Peki ne oldu da böyle bir “aydınlanma” yaşadı Aydın Doğan’ın Hürriyet’i?
Kulislerde çok çarpıcı iddialar konuşuluyor.
Aydın Doğan için “yolun sonu” deniliyor. Özellikle bugün Yeni Akit’in sürmanşetinde yer alan “İdrisler iblisleri sattı” sürmanşetinin bir işaret fişeği olduğundan söz ediliyor. İnternet sitelerine de yansıyan iddialara göre, üst düzey yargı mensupları, TÜSİAD’ın bazı üyelerine ve Aydın Doğan’a operasyon yapılacak!
Yeni Akit’in sürmanşetinde yer alan haberde İdris Bal’ın, parti kurduğu dönemde FETÖ mensuplarıyla yaptıkları toplantıların detaylarını anlattığı, Gezi’den bu tarafa FETÖ’nün planlarına maddi manevi destek veren kişi ve kuruluşları da ifşa ettiği iddia edildi.
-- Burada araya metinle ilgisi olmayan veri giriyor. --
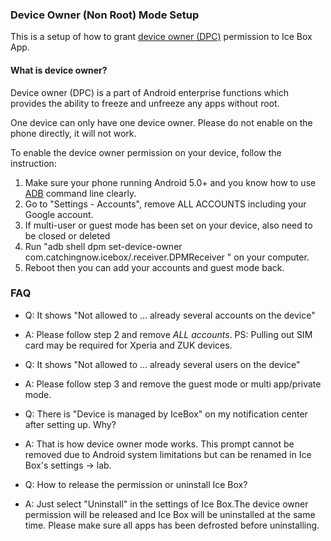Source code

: <script src="/main.js?raw=true"></script>

### Device Owner (Non Root) Mode Setup

This is a setup of how to grant [device owner (DPC)](https://developer.android.com/work/dpc/build-dpc) permission to Ice Box App. 

#### What is device owner?

Device owner (DPC) is a part of Android enterprise functions which provides the ability to freeze and unfreeze any apps without root.

One device can only have one device owner. Please do not enable on the phone directly, it will not work.

To enable the device owner permission on your device, follow the instruction:

1. Make sure your phone running Android  5.0+ and you know how to use [ADB](https://www.xda-developers.com/install-adb-windows-macos-linux/) command line clearly.
2. Go to "Settings - Accounts", remove ALL ACCOUNTS including your Google account.
3. If multi-user or guest mode has been set on your device, also need to be closed or deleted
4. Run "adb shell dpm set-device-owner com.catchingnow.icebox/.receiver.DPMReceiver " on your computer.
5. Reboot then you can add your accounts and guest mode back.

### FAQ

- Q: It shows "Not allowed to ... already several accounts on the device"
- A: Please follow step 2 and remove *ALL accounts*. PS: Pulling out SIM card may be required for Xperia and ZUK devices.

- Q: It shows "Not allowed to ... already several users on the device"
- A: Please follow step 3 and remove the guest mode or multi app/private mode.

- Q: There is "Device is managed by IceBox" on my notification center after setting up. Why?
- A: That is how device owner mode works. This prompt cannot be removed due to Android system limitations but can be renamed in Ice Box's settings -> lab.

- Q: How to release the permission or uninstall Ice Box?
- A: Just select "Uninstall" in the settings of Ice Box.The device owner permission will be released and Ice Box will be uninstalled at the same time. Please make sure all apps has been defrosted before uninstalling.
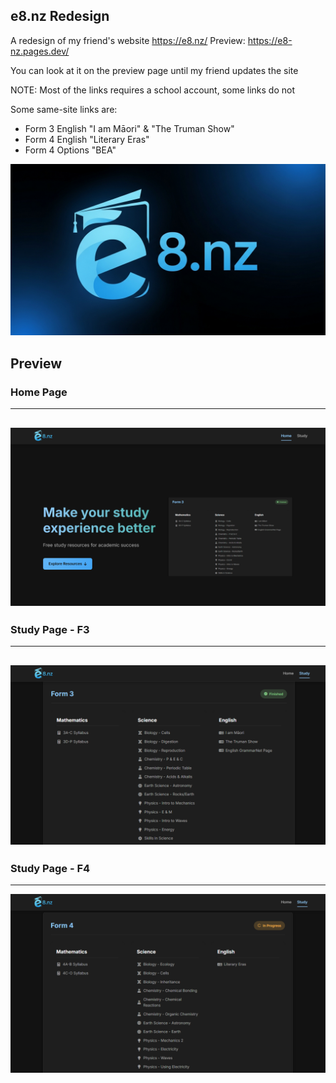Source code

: ## e8.nz Redesign

A redesign of my friend's website https://e8.nz/
Preview: https://e8-nz.pages.dev/

You can look at it on the preview page until my friend updates the site

NOTE: Most of the links requires a school account, some links do not

Some same-site links are:

- Form 3 English "I am Māori" & "The Truman Show"
- Form 4 English "Literary Eras"
- Form 4 Options "BEA"

![e8.nzBanner](./static/e8nzBanner.png)

## Preview

### Home Page
---
![homePagePreview](./gh_preview/home.png)
---
### Study Page - F3
---
![studyPageF3](./gh_preview/f3.png)
---
### Study Page - F4
---
![studyPageF4](./gh_preview/f4.png)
İdris Naim Şahin ve İdris Bal’ın ifşaatları sonrası Emniyet, yargı ve bürokraside yuvalanan kripto paralelcilere yönelik kapsamlı operasyonların yapılacağı öğrenilirken, özellikle Gezi olayları sırasında dış destekli terör gruplarına destek veren TÜSİAD üyesi önemli isimlere de operasyon yapılabileceği belirtildi. İki İdris’in savcılara verdiği önemli bilgiler sonrası operasyonların, FETÖ’nün şantajıyla hareket ettiği ileri sürülen Aydın Doğan’a kadar uzanabileceği ifade edildi.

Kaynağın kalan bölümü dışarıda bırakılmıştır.